California once again has set the table for the rest of the country by enacting the strictest employment discrimination statutes for workers that suffer from a disability. According to California law, disability discrimination represents the improper treatment of a worker based on the worker’s mental and/or physical impairment.
Employers that have at least five employees are prohibited from discriminating against workers because of the following:
- Mental impairment
- Physical impairment
- Medical condition
- Genetic condition
Workers that are eligible for protections granted by California law must prove they can perform the basic duties of a job. If an employee needs some form of accommodation to work, the employer must provide the accommodation. The only exception to the accommodation rule is if an employer can prove the accommodation is cost-prohibitive.
Protections Granted to Disabled Workers
California workers that work with at least one disability receive legal protection under two influential employment discrimination laws
- The California Fair Employment and Housing Act (FEHA)
- The federal Americans with Disabilities Act (ADA)
Federal government employees that work with at least one disability also receive the legal protections granted by the Rehabilitation Act.
Fair Employment and Housing Act
Passed into law five years before the landmark Civil Rights Act of 1964, FEHA is California’s version of the ADA. Enforced by the Department of Fair Employment and Housing (DFEH), the FEHA expands the federal definition of disability by including genetic conditions. Employees that face discrimination because of a disability can file a complaint with the DFEH, which has implemented many regulations that prohibit discrimination in the workplace. According to the DFEH website, the regulations “ensure discrimination-free access to employment opportunities notwithstanding any individual’s actual or perceived disability or medical condition.”
Americans with Disabilities Act (ADA)
Enacted by the United States Congress in 1990, the ADA has established the standards that define a disabled worker and the types of accommodations that are considered reasonable. Most states use the ADA standards when drafting employment discrimination laws in the workplace based on disabilities.
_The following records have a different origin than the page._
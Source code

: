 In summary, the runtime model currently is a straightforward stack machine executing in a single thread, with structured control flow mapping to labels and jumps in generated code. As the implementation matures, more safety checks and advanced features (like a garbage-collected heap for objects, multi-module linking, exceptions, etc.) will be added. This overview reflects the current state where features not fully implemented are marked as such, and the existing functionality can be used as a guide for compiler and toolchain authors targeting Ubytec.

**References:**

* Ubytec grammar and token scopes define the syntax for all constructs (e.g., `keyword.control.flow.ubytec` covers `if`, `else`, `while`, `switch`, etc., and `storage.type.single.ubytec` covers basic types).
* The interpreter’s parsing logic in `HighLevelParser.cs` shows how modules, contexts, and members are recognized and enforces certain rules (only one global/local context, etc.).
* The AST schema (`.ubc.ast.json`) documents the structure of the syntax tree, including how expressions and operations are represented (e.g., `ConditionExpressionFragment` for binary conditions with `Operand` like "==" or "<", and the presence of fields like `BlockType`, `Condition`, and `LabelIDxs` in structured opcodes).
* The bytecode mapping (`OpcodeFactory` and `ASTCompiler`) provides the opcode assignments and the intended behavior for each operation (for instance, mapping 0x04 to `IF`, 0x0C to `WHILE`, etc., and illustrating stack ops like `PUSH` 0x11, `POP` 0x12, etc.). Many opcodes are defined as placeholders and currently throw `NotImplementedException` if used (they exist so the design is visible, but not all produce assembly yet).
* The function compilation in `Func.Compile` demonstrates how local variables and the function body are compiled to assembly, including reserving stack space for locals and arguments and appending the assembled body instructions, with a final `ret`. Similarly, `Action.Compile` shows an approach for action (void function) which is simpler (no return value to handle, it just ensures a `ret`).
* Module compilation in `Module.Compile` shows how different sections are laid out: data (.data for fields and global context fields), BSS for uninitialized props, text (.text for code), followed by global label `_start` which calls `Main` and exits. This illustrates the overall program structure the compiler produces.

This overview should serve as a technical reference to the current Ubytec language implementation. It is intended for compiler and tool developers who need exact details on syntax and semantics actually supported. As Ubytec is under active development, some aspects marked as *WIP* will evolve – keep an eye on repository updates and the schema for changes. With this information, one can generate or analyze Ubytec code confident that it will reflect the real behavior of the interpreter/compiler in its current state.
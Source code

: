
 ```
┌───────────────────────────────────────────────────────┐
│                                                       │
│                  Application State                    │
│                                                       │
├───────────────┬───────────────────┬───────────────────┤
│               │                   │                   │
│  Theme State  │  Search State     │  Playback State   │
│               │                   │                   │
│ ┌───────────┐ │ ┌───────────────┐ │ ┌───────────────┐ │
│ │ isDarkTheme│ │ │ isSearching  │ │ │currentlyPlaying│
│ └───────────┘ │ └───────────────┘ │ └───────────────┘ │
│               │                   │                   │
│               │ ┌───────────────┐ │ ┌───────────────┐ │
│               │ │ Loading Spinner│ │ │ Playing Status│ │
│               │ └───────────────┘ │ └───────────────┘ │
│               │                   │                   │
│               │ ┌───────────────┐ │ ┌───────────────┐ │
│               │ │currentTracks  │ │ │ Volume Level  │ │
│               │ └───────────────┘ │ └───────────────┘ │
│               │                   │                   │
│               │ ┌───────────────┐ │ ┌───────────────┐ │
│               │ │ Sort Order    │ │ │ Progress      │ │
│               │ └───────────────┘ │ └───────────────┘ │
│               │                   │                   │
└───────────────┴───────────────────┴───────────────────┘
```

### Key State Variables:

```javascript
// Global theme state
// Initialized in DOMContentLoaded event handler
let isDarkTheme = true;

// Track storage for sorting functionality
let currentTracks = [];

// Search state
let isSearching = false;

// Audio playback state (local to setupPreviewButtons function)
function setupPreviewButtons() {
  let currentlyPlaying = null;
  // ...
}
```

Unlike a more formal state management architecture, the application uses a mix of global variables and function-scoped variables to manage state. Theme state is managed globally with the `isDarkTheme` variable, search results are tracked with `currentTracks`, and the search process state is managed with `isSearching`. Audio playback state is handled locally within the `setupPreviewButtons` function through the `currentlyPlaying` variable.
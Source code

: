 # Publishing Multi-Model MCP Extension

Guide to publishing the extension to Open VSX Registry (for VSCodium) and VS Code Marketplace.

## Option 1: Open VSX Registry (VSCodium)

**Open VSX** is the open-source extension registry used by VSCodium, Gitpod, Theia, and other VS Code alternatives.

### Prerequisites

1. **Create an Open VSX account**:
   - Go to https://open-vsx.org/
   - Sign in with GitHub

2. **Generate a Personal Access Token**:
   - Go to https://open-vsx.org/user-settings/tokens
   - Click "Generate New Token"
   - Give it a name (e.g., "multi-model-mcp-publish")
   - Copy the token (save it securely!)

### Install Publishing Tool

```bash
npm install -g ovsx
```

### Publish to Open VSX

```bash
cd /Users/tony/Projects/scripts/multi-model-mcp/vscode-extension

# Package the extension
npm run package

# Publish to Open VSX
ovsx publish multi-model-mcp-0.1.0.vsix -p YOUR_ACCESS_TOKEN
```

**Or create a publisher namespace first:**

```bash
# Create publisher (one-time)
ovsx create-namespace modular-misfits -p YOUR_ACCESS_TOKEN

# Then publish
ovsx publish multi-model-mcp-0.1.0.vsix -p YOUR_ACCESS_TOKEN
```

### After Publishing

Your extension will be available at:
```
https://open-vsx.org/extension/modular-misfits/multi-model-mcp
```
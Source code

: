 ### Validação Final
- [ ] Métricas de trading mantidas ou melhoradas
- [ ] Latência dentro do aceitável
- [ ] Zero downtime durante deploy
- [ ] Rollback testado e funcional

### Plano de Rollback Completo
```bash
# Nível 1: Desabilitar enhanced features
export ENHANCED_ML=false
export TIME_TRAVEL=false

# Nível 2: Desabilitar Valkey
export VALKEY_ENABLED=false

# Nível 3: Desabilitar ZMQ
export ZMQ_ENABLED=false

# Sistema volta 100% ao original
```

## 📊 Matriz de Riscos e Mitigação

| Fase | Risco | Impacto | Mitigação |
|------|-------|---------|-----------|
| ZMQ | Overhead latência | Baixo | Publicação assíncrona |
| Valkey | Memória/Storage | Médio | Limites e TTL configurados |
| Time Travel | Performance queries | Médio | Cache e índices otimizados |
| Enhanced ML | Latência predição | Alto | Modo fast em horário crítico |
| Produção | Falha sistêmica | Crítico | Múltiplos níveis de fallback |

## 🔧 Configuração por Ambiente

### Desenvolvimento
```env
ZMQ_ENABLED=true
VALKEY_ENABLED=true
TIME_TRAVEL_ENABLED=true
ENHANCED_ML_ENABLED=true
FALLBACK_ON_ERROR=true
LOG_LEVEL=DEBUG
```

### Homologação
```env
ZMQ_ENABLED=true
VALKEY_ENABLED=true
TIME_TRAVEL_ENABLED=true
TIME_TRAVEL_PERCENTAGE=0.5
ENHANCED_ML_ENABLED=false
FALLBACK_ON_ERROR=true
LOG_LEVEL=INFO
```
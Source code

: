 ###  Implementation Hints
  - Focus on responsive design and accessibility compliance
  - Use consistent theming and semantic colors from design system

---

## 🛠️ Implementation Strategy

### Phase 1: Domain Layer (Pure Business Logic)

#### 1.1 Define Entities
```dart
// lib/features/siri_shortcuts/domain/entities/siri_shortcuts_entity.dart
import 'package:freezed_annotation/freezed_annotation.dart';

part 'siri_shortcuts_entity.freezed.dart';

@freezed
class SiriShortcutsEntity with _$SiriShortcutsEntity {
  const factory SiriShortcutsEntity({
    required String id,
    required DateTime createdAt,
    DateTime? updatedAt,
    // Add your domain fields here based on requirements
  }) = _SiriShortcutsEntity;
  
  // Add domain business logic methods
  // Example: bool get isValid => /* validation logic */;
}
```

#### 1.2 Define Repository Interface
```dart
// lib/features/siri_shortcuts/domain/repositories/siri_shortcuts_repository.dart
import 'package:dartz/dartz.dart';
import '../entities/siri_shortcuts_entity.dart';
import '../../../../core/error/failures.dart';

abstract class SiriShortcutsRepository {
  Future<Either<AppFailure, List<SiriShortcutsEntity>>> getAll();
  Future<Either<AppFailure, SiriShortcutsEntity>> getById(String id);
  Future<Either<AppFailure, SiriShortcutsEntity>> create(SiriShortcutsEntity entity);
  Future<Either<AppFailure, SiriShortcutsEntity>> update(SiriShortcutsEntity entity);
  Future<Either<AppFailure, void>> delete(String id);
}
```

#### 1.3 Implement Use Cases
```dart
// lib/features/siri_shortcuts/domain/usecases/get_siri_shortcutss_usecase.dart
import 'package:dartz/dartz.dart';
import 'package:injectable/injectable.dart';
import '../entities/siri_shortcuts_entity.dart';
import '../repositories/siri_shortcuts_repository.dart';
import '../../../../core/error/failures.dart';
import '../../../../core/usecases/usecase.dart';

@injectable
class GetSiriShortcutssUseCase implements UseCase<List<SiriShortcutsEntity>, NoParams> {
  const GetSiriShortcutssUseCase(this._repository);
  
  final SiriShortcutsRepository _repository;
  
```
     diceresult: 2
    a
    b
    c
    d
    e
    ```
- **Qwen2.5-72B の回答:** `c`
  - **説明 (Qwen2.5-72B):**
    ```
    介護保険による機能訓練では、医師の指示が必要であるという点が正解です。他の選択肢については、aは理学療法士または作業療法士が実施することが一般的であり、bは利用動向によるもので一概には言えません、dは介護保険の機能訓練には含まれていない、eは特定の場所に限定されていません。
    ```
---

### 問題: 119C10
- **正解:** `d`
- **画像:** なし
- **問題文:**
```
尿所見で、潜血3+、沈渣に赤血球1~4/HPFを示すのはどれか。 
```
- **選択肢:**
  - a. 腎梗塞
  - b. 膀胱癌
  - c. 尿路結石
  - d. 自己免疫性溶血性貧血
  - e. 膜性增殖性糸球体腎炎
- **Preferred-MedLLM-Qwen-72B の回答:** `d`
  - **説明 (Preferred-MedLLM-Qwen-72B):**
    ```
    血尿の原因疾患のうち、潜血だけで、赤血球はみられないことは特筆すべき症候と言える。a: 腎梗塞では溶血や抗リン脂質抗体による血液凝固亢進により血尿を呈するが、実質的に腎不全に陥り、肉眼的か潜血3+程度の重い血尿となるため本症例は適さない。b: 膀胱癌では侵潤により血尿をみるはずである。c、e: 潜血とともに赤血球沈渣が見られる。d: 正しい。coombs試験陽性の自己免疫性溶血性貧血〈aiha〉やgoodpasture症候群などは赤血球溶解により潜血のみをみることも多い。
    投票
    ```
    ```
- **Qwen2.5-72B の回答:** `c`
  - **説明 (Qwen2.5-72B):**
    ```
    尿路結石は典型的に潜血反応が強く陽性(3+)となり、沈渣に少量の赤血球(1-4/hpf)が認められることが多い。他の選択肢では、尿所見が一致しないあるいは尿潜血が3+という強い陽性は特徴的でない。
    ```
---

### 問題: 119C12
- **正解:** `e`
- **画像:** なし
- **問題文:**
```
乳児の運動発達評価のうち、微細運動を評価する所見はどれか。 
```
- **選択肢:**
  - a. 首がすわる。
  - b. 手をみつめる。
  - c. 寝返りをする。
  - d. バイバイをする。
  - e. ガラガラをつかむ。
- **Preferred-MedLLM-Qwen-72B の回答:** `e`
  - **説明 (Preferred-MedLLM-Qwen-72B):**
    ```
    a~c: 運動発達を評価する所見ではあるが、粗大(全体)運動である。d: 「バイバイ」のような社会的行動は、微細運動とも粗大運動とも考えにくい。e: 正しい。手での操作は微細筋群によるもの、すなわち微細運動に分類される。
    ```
The Equal Employment Opportunity Commission (EEOC) enforces the ADA, as the agency enforces other types of discrimination laws as well. Although disabled workers can file a complaint with both the DFEH and the EEOC, the DFEH offers workers a service that automatically forwards information to the EEOC. This service eliminates the need for workers to file two separate complaints.
FEHA vs. ADA
The California legislature enacted the FEHA in 1959, which was 31 years before the passage of the ADA. After the enactment of the ADA, the California legislature significantly revised the FEHA in 1992 by adopting several stricter regulations. Since the ADA does not discourage states from passing stronger employment discrimination laws, the FEHA has several provisions that do a better job of protecting the rights of disabled workers.
- The FEHA defines a disability using much broader language than the language used by the ADA
- Employees enjoy more protections under the FEHA
- Although the ADA limits the amount of damages awarded to an employee that faced discrimination because of a disability, the FEHA does not place any limits on how much money a disabled worker can recover
- The ADA applies to employers that have 15 or more employees, while the FEHA applies to employers that employ just five workers
- The definition of “reasonable accommodation” is broader under the FEHA
Because of the differences, a disabled worker who wants to file a discrimination claim should start by filing a complaint with the California DFEH.
Workers That Receive Protections
California law covers three classes of workers that face discrimination because of a disability.
For legal purposes, an employee is an individual that works under the control and direction of an employer. To qualify as an employee, a worker must receive compensation from the employer, with both parties engaged in an apprenticeship, an implied agreement, or some type of work appointment.
FEHA applies to job candidates the same way that the discrimination law applies to employees. An employer cannot discriminate against a job applicant because the applicant lives with one or more disabilities. Any employer that refuses to hire a job candidate because of a disability faces a potential fine levied by the DFEH.
One of the reasons why the FEHA has broader standards for defining disabilities and reasonable accommodations is because the California law applies to independent contractors. An independent contractor is a professional that completes work without the supervision of an employer. Independent contractors also have control over workflows and what they accomplish.